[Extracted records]
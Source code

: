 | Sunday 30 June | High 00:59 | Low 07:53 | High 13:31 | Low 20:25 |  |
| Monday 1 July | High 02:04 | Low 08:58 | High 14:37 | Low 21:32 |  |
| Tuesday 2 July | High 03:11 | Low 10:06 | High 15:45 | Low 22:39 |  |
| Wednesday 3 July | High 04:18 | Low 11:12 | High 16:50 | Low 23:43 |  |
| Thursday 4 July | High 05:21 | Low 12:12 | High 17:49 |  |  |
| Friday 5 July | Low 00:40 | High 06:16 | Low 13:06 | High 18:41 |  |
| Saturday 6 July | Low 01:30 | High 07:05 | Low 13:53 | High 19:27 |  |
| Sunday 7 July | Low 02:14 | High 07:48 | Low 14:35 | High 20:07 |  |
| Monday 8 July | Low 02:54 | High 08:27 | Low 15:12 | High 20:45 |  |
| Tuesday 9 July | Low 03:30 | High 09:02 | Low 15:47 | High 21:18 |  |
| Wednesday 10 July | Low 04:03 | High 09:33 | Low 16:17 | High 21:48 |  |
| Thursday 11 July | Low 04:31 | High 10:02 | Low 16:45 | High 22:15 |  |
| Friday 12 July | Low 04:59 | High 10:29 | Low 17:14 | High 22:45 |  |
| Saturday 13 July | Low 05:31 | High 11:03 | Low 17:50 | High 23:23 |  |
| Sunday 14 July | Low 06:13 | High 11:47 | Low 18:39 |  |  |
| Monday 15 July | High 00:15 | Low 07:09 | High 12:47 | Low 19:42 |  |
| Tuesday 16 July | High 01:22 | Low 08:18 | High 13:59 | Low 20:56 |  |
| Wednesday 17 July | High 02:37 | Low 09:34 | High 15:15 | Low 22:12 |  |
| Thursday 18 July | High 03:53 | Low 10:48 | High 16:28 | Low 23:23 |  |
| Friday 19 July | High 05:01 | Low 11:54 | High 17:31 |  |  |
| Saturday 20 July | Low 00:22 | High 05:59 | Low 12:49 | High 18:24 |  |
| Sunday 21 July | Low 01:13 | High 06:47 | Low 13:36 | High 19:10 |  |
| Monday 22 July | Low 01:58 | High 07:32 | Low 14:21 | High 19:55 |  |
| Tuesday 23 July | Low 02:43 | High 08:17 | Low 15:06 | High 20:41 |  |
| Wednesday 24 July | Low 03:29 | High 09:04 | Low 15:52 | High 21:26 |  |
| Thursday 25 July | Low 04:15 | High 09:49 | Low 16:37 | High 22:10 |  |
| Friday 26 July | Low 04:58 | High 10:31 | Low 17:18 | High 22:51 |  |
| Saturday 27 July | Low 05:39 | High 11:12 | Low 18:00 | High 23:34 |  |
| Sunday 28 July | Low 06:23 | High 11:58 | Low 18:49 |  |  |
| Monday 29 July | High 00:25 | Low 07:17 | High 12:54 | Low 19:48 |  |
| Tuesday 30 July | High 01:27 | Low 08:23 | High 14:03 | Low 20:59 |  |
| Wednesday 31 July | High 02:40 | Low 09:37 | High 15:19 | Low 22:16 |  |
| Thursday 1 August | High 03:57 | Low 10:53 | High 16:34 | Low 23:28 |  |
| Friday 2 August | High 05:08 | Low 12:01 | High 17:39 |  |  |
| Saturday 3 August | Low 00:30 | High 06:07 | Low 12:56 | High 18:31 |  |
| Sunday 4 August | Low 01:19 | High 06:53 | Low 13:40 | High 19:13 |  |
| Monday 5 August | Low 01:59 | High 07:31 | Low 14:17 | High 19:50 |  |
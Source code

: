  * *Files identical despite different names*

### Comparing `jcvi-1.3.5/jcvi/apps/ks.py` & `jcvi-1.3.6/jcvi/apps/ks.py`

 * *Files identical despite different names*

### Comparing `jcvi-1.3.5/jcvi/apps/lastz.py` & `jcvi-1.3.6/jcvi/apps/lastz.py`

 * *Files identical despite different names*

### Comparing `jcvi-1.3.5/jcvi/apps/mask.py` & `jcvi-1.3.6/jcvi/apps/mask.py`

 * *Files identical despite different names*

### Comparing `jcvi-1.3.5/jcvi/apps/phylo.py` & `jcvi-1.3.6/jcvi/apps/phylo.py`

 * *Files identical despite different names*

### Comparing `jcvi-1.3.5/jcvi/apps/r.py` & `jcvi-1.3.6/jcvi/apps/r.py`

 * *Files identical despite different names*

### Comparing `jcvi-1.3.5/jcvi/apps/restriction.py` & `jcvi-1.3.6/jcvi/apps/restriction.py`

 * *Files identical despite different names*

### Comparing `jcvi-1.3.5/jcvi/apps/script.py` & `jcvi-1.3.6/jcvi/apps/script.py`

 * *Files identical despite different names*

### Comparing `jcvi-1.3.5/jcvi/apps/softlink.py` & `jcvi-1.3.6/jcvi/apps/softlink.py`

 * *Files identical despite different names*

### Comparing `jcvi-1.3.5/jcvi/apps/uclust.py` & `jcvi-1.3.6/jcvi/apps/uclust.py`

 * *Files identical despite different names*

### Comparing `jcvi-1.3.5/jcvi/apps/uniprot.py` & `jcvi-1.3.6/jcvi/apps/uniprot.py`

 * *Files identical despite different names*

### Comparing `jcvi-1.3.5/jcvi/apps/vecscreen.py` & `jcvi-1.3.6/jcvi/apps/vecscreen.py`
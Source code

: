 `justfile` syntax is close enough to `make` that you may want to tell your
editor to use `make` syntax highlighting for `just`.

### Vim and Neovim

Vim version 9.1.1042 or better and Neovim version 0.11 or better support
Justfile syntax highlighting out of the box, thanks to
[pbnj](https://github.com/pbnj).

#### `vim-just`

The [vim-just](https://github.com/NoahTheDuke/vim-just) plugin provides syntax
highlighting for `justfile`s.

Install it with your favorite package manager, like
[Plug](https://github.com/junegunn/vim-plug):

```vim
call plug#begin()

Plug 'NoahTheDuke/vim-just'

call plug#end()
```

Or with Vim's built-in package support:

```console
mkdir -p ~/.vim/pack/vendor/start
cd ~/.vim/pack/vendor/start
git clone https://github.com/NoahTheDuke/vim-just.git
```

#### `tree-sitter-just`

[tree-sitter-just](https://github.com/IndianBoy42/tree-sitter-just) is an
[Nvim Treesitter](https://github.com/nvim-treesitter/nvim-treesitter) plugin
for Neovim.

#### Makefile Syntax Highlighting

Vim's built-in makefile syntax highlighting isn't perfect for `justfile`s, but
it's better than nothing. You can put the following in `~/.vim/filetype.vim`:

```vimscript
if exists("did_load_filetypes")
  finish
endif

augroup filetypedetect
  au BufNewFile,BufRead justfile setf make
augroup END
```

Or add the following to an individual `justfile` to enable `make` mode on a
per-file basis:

__Exercise prompt__
Print, exactly as written, the first line of the records above and each line after it until the line with "Tuesday 2 July", which is printed too.

__Task output__
Source code

: | Sunday 30 June | High 00:59 | Low 07:53 | High 13:31 | Low 20:25 |  |
| Monday 1 July | High 02:04 | Low 08:58 | High 14:37 | Low 21:32 |  |
| Tuesday 2 July | High 03:11 | Low 10:06 | High 15:45 | Low 22:39 |  |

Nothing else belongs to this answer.